● **Work instructions**
Below are some records; write them all out again exactly.

Dataset items:
----------

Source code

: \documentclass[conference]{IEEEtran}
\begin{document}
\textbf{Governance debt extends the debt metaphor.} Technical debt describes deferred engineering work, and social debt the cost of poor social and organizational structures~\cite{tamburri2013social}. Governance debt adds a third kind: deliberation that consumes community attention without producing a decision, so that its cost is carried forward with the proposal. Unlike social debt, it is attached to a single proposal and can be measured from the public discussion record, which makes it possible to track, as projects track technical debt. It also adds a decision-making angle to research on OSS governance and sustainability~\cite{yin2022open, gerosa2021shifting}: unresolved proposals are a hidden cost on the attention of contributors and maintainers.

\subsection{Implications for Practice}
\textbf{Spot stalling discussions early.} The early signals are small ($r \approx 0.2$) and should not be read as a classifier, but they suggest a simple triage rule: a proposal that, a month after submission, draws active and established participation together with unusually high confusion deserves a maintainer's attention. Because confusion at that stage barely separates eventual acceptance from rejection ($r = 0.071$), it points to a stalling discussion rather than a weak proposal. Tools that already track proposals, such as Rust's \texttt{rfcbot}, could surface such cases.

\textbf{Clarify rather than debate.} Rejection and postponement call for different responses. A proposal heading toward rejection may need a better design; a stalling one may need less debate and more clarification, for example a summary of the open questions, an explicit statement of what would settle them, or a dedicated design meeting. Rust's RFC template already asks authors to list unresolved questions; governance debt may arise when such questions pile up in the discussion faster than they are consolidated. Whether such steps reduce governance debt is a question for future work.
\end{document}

----------

● **Problem solution**
Source code

: \documentclass[conference]{IEEEtran}
\begin{document}
\textbf{Governance debt extends the debt metaphor.} Technical debt describes deferred engineering work, and social debt the cost of poor social and organizational structures~\cite{tamburri2013social}. Governance debt adds a third kind: deliberation that consumes community attention without producing a decision, so that its cost is carried forward with the proposal. Unlike social debt, it is attached to a single proposal and can be measured from the public discussion record, which makes it possible to track, as projects track technical debt. It also adds a decision-making angle to research on OSS governance and sustainability~\cite{yin2022open, gerosa2021shifting}: unresolved proposals are a hidden cost on the attention of contributors and maintainers.

\subsection{Implications for Practice}
\textbf{Spot stalling discussions early.} The early signals are small ($r \approx 0.2$) and should not be read as a classifier, but they suggest a simple triage rule: a proposal that, a month after submission, draws active and established participation together with unusually high confusion deserves a maintainer's attention. Because confusion at that stage barely separates eventual acceptance from rejection ($r = 0.071$), it points to a stalling discussion rather than a weak proposal. Tools that already track proposals, such as Rust's \texttt{rfcbot}, could surface such cases.

\textbf{Clarify rather than debate.} Rejection and postponement call for different responses. A proposal heading toward rejection may need a better design; a stalling one may need less debate and more clarification, for example a summary of the open questions, an explicit statement of what would settle them, or a dedicated design meeting. Rust's RFC template already asks authors to list unresolved questions; governance debt may arise when such questions pile up in the discussion faster than they are consolidated. Whether such steps reduce governance debt is a question for future work.
\end{document}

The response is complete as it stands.